*Work required*.
Write the records out again, exactly.

[Dataset records]
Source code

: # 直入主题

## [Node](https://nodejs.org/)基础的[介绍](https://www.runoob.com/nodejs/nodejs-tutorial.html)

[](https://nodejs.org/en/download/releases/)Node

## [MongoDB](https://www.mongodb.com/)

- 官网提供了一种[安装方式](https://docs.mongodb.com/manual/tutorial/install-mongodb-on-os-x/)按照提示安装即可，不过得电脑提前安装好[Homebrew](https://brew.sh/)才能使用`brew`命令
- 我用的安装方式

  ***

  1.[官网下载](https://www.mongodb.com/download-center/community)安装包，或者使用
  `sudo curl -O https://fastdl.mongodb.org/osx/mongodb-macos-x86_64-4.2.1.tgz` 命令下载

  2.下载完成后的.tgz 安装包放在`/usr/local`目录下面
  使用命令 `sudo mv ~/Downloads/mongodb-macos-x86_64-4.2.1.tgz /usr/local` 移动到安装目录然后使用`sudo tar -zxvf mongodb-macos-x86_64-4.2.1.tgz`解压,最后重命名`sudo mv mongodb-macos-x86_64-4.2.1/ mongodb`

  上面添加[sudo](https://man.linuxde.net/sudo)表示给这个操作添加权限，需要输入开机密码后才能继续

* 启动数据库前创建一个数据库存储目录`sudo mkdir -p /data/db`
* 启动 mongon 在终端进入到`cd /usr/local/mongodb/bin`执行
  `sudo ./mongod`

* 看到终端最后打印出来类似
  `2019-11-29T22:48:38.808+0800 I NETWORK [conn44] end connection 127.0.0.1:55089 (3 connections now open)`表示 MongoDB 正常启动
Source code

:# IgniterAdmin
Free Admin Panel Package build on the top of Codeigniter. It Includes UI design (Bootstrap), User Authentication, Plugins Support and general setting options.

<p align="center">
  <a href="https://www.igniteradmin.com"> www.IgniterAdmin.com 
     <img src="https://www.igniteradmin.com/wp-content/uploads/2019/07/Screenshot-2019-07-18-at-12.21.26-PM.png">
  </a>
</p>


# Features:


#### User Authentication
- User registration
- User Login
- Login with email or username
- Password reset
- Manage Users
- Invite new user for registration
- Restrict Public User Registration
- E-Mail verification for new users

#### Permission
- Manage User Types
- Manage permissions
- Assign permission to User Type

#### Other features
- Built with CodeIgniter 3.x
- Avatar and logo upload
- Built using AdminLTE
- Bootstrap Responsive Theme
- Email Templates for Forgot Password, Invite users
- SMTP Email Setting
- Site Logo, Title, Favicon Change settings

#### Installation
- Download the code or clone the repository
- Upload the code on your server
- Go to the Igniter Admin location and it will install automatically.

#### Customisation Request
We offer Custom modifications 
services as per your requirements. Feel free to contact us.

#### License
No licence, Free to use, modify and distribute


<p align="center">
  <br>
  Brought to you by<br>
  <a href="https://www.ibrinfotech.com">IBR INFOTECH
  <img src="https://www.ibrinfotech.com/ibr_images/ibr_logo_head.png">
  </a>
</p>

*Answer to the exercise*.
Source code

: # 直入主题

## [Node](https://nodejs.org/)基础的[介绍](https://www.runoob.com/nodejs/nodejs-tutorial.html)

[](https://nodejs.org/en/download/releases/)Node

## [MongoDB](https://www.mongodb.com/)

- 官网提供了一种[安装方式](https://docs.mongodb.com/manual/tutorial/install-mongodb-on-os-x/)按照提示安装即可，不过得电脑提前安装好[Homebrew](https://brew.sh/)才能使用`brew`命令
- 我用的安装方式

  ***

  1.[官网下载](https://www.mongodb.com/download-center/community)安装包，或者使用
  `sudo curl -O https://fastdl.mongodb.org/osx/mongodb-macos-x86_64-4.2.1.tgz` 命令下载

  2.下载完成后的.tgz 安装包放在`/usr/local`目录下面
  使用命令 `sudo mv ~/Downloads/mongodb-macos-x86_64-4.2.1.tgz /usr/local` 移动到安装目录然后使用`sudo tar -zxvf mongodb-macos-x86_64-4.2.1.tgz`解压,最后重命名`sudo mv mongodb-macos-x86_64-4.2.1/ mongodb`

  上面添加[sudo](https://man.linuxde.net/sudo)表示给这个操作添加权限，需要输入开机密码后才能继续

* 启动数据库前创建一个数据库存储目录`sudo mkdir -p /data/db`
* 启动 mongon 在终端进入到`cd /usr/local/mongodb/bin`执行
  `sudo ./mongod`

* 看到终端最后打印出来类似
  `2019-11-29T22:48:38.808+0800 I NETWORK [conn44] end connection 127.0.0.1:55089 (3 connections now open)`表示 MongoDB 正常启动
Source code

:# IgniterAdmin
Free Admin Panel Package build on the top of Codeigniter. It Includes UI design (Bootstrap), User Authentication, Plugins Support and general setting options.

<p align="center">
  <a href="https://www.igniteradmin.com"> www.IgniterAdmin.com 
     <img src="https://www.igniteradmin.com/wp-content/uploads/2019/07/Screenshot-2019-07-18-at-12.21.26-PM.png">
  </a>
</p>


# Features:


#### User Authentication
- User registration
- User Login
- Login with email or username
- Password reset
- Manage Users
- Invite new user for registration
- Restrict Public User Registration
- E-Mail verification for new users

#### Permission
- Manage User Types
- Manage permissions
- Assign permission to User Type

#### Other features
- Built with CodeIgniter 3.x
- Avatar and logo upload
- Built using AdminLTE
- Bootstrap Responsive Theme
- Email Templates for Forgot Password, Invite users
- SMTP Email Setting
- Site Logo, Title, Favicon Change settings

#### Installation
- Download the code or clone the repository
- Upload the code on your server
- Go to the Igniter Admin location and it will install automatically.

#### Customisation Request
We offer Custom modifications 
services as per your requirements. Feel free to contact us.

#### License
No licence, Free to use, modify and distribute


<p align="center">
  <br>
  Brought to you by<br>
  <a href="https://www.ibrinfotech.com">IBR INFOTECH
  <img src="https://www.ibrinfotech.com/ibr_images/ibr_logo_head.png">
  </a>
</p>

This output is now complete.